# What the exercise asks
For each line of the listing that holds "will", show the full line.

# Dataset records
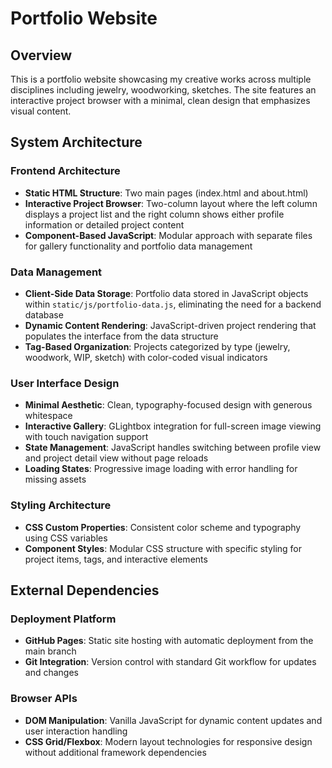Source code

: # Portfolio Website

## Overview

This is a  portfolio website showcasing my creative works across multiple disciplines including jewelry, woodworking, sketches. The site features an interactive project browser with a minimal, clean design that emphasizes visual content.

## System Architecture

### Frontend Architecture
- **Static HTML Structure**: Two main pages (index.html and about.html)
- **Interactive Project Browser**: Two-column layout where the left column displays a project list and the right column shows either profile information or detailed project content
- **Component-Based JavaScript**: Modular approach with separate files for gallery functionality and portfolio data management

### Data Management
- **Client-Side Data Storage**: Portfolio data stored in JavaScript objects within `static/js/portfolio-data.js`, eliminating the need for a backend database
- **Dynamic Content Rendering**: JavaScript-driven project rendering that populates the interface from the data structure
- **Tag-Based Organization**: Projects categorized by type (jewelry, woodwork, WIP, sketch) with color-coded visual indicators

### User Interface Design
- **Minimal Aesthetic**: Clean, typography-focused design with generous whitespace
- **Interactive Gallery**: GLightbox integration for full-screen image viewing with touch navigation support
- **State Management**: JavaScript handles switching between profile view and project detail view without page reloads
- **Loading States**: Progressive image loading with error handling for missing assets

### Styling Architecture
- **CSS Custom Properties**: Consistent color scheme and typography using CSS variables
- **Component Styles**: Modular CSS structure with specific styling for project items, tags, and interactive elements

## External Dependencies

### Deployment Platform
- **GitHub Pages**: Static site hosting with automatic deployment from the main branch
- **Git Integration**: Version control with standard Git workflow for updates and changes

### Browser APIs
- **DOM Manipulation**: Vanilla JavaScript for dynamic content updates and user interaction handling
- **CSS Grid/Flexbox**: Modern layout technologies for responsive design without additional framework dependencies
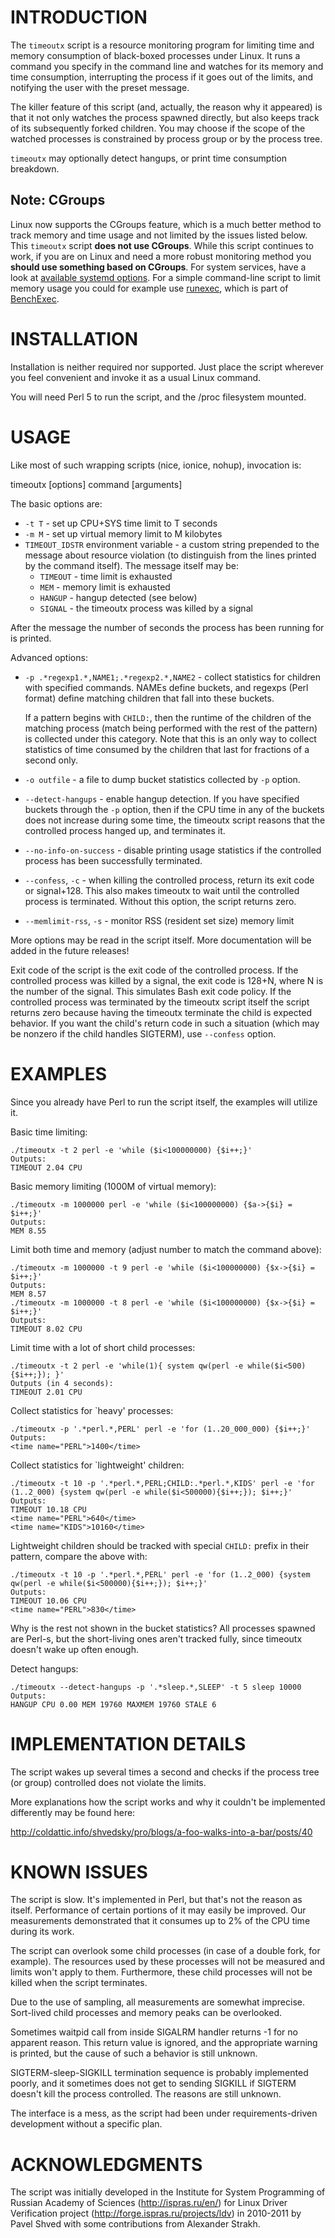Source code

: 
INTRODUCTION
============

The `timeoutx` script is a resource monitoring program for limiting time and
memory consumption of black-boxed processes under Linux.  It runs a command
you specify in the command line and watches for its memory and time
consumption, interrupting the process if it goes out of the limits, and
notifying the user with the preset message.

The killer feature of this script (and, actually, the reason why it appeared)
is that it not only watches the process spawned directly, but also keeps track
of its subsequently forked children.  You may choose if the scope of the
watched processes is constrained by process group or by the process tree.

`timeoutx` may optionally detect hangups, or print time consumption breakdown.


## Note: CGroups

Linux now supports the CGroups feature, which is a much better method to track
memory and time usage and not limited by the issues listed below. This `timeoutx`
script **does not use CGroups**. While this script continues to work, if
you are on Linux and need a more robust monitoring method you **should use something
based on CGroups**. For system services, have a look at [available systemd
options](https://www.freedesktop.org/software/systemd/man/systemd.resource-control.html).
For a simple command-line script to limit memory usage you could for example
use [runexec](https://github.com/sosy-lab/benchexec/blob/master/doc/runexec.md),
which is part of [BenchExec](https://github.com/sosy-lab/benchexec).


INSTALLATION
============

Installation is neither required nor supported.  Just place the script
wherever you feel convenient and invoke it as a usual Linux command.

You will need Perl 5 to run the script, and the /proc filesystem mounted.


USAGE
=====

Like most of such wrapping scripts (nice, ionice, nohup), invocation is:

  timeoutx [options] command [arguments]

The basic options are:

* `-t T` - set up CPU+SYS time limit to T seconds
* `-m M` - set up virtual memory limit to M kilobytes
* `TIMEOUT_IDSTR` environment variable - a custom string prepended to the
  message about resource violation (to distinguish from the lines printed by
  the command itself).  The message itself may be:
  - `TIMEOUT` - time limit is exhausted
  - `MEM` - memory limit is exhausted
  - `HANGUP` - hangup detected (see below)
  - `SIGNAL` - the timeoutx process was killed by a signal

 After the message the number of seconds the process has been running for is
 printed.


Advanced options:

* `-p .*regexp1.*,NAME1;.*regexp2.*,NAME2` - collect statistics for children
  with specified commands.  NAMEs define buckets, and regexps (Perl format)
  define matching children that fall into these buckets.

  If a pattern begins with `CHILD:`, then the runtime of the children of the
  matching process (match being performed with the rest of the pattern) is
  collected under this category.  Note that this is an only way to collect
  statistics of time consumed by the children that last for fractions of a
  second only.

* `-o outfile` - a file to dump bucket statistics collected by `-p` option.

* `--detect-hangups` - enable hangup detection.  If you have specified
  buckets through the `-p` option, then if the CPU time in any of the buckets
  does not increase during some time, the timeoutx script reasons that the
  controlled process hanged up, and terminates it.

* `--no-info-on-success` - disable printing usage statistics if the
  controlled process has been successfully terminated.

* `--confess`, `-c` - when killing the controlled process, return its exit
  code or signal+128.  This also makes timeoutx to wait until the controlled
  process is terminated.  Without this option, the script returns zero.

* `--memlimit-rss`, `-s` - monitor RSS (resident set size) memory limit

More options may be read in the script itself.  More documentation will be
added in the future releases!

Exit code of the script is the exit code of the controlled process.  If the
controlled process was killed by a signal, the exit code is 128+N, where N is
the number of the signal.  This simulates Bash exit code policy.  If the
controlled process was terminated by the timeoutx script itself the script
returns zero because having the timeoutx terminate the child is expected
behavior.  If you want the child's return code in such a situation (which may
be nonzero if the child handles SIGTERM), use `--confess` option.


EXAMPLES
========

Since you already have Perl to run the script itself, the examples will
utilize it.

Basic time limiting:

    ./timeoutx -t 2 perl -e 'while ($i<100000000) {$i++;}'
    Outputs:
    TIMEOUT 2.04 CPU

Basic memory limiting (1000M of virtual memory):

    ./timeoutx -m 1000000 perl -e 'while ($i<100000000) {$a->{$i} = $i++;}'
    Outputs:
    MEM 8.55

Limit both time and memory (adjust number to match the command above):

    ./timeoutx -m 1000000 -t 9 perl -e 'while ($i<100000000) {$x->{$i} = $i++;}'
    Outputs:
    MEM 8.57
    ./timeoutx -m 1000000 -t 8 perl -e 'while ($i<100000000) {$x->{$i} = $i++;}'
    Outputs:
    TIMEOUT 8.02 CPU

Limit time with a lot of short child processes:

    ./timeoutx -t 2 perl -e 'while(1){ system qw(perl -e while($i<500){$i++;}); }'
    Outputs (in 4 seconds):
    TIMEOUT 2.01 CPU

Collect statistics for `heavy' processes:

    ./timeoutx -p '.*perl.*,PERL' perl -e 'for (1..20_000_000) {$i++;}'
    Outputs:
    <time name="PERL">1400</time>

Collect statistics for `lightweight' children:

    ./timeoutx -t 10 -p '.*perl.*,PERL;CHILD:.*perl.*,KIDS' perl -e 'for (1..2_000) {system qw(perl -e while($i<500000){$i++;}); $i++;}'
    Outputs:
    TIMEOUT 10.18 CPU
    <time name="PERL">640</time>
    <time name="KIDS">10160</time>

Lightweight children should be tracked with special `CHILD:` prefix in their
pattern, compare the above with:

    ./timeoutx -t 10 -p '.*perl.*,PERL' perl -e 'for (1..2_000) {system qw(perl -e while($i<500000){$i++;}); $i++;}'
    Outputs:
    TIMEOUT 10.06 CPU
    <time name="PERL">830</time>

Why is the rest not shown in the bucket statistics? All processes spawned are
Perl-s, but the short-living ones aren't tracked fully, since timeoutx doesn't
wake up often enough.

Detect hangups:

    ./timeoutx --detect-hangups -p '.*sleep.*,SLEEP' -t 5 sleep 10000
    Outputs:
    HANGUP CPU 0.00 MEM 19760 MAXMEM 19760 STALE 6



IMPLEMENTATION DETAILS
======================

The script wakes up several times a second and checks if the process tree (or
group) controlled does not violate the limits.

More explanations how the script works and why it couldn't be implemented
differently may be found here:

http://coldattic.info/shvedsky/pro/blogs/a-foo-walks-into-a-bar/posts/40


KNOWN ISSUES
============

The script is slow.  It's implemented in Perl, but that's not the reason as
itself.  Performance of certain portions of it may easily be improved.  Our
measurements demonstrated that it consumes up to 2% of the CPU time during its
work.

The script can overlook some child processes (in case of a double fork, for example).
The resources used by these processes will not be measured and limits won't apply to them.
Furthermore, these child processes will not be killed when the script terminates.

Due to the use of sampling, all measurements are somewhat imprecise.
Sort-lived child processes and memory peaks can be overlooked.

Sometimes waitpid call from inside SIGALRM handler returns -1 for no apparent
reason.  This return value is ignored, and the appropriate warning is printed,
but the cause of such a behavior is still unknown.

SIGTERM-sleep-SIGKILL termination sequence is probably implemented poorly, and
it sometimes does not get to sending SIGKILL if SIGTERM doesn't kill the
process controlled.  The reasons are still unknown.

The interface is a mess, as the script had been under requirements-driven
development without a specific plan.


ACKNOWLEDGMENTS
===============

The script was initially developed in the Institute for System Programming of
Russian Academy of Sciences (http://ispras.ru/en/) for Linux Driver
Verification project (http://forge.ispras.ru/projects/ldv) in 2010-2011 by
Pavel Shved with some contributions from Alexander Strakh.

# Output of the exercise
You will need Perl 5 to run the script, and the /proc filesystem mounted.
More options may be read in the script itself.  More documentation will be
Since you already have Perl to run the script itself, the examples will
The resources used by these processes will not be measured and limits won't apply to them.
Furthermore, these child processes will not be killed when the script terminates.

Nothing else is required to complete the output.